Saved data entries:
___
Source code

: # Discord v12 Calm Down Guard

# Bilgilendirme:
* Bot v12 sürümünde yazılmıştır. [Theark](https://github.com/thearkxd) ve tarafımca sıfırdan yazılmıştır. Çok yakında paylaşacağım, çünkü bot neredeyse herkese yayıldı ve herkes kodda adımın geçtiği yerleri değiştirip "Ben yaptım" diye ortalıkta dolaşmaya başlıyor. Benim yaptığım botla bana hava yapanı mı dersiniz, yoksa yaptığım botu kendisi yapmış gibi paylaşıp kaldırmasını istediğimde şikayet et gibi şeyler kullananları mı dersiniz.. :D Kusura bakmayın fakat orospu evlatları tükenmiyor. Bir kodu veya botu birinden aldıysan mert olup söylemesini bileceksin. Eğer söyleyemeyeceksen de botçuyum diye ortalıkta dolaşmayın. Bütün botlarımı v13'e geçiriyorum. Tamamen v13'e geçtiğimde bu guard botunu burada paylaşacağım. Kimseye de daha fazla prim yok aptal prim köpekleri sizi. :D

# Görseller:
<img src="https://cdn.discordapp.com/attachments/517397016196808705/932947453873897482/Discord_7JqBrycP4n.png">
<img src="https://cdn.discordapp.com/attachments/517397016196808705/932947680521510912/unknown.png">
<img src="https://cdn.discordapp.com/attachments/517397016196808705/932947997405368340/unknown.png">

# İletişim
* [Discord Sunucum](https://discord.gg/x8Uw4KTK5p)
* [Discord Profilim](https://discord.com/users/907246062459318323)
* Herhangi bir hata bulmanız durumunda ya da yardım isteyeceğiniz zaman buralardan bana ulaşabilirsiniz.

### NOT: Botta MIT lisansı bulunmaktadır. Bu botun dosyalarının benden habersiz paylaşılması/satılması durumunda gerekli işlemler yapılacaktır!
___
[TASK DETAILS] Please write out all of the records above, character for character.

[ANSWER FOR THE TASK]
Source code

: # Discord v12 Calm Down Guard

# Bilgilendirme:
* Bot v12 sürümünde yazılmıştır. [Theark](https://github.com/thearkxd) ve tarafımca sıfırdan yazılmıştır. Çok yakında paylaşacağım, çünkü bot neredeyse herkese yayıldı ve herkes kodda adımın geçtiği yerleri değiştirip "Ben yaptım" diye ortalıkta dolaşmaya başlıyor. Benim yaptığım botla bana hava yapanı mı dersiniz, yoksa yaptığım botu kendisi yapmış gibi paylaşıp kaldırmasını istediğimde şikayet et gibi şeyler kullananları mı dersiniz.. :D Kusura bakmayın fakat orospu evlatları tükenmiyor. Bir kodu veya botu birinden aldıysan mert olup söylemesini bileceksin. Eğer söyleyemeyeceksen de botçuyum diye ortalıkta dolaşmayın. Bütün botlarımı v13'e geçiriyorum. Tamamen v13'e geçtiğimde bu guard botunu burada paylaşacağım. Kimseye de daha fazla prim yok aptal prim köpekleri sizi. :D

# Görseller:
<img src="https://cdn.discordapp.com/attachments/517397016196808705/932947453873897482/Discord_7JqBrycP4n.png">
<img src="https://cdn.discordapp.com/attachments/517397016196808705/932947680521510912/unknown.png">
<img src="https://cdn.discordapp.com/attachments/517397016196808705/932947997405368340/unknown.png">

# İletişim
* [Discord Sunucum](https://discord.gg/x8Uw4KTK5p)
* [Discord Profilim](https://discord.com/users/907246062459318323)
* Herhangi bir hata bulmanız durumunda ya da yardım isteyeceğiniz zaman buralardan bana ulaşabilirsiniz.

### NOT: Botta MIT lisansı bulunmaktadır. Bu botun dosyalarının benden habersiz paylaşılması/satılması durumunda gerekli işlemler yapılacaktır!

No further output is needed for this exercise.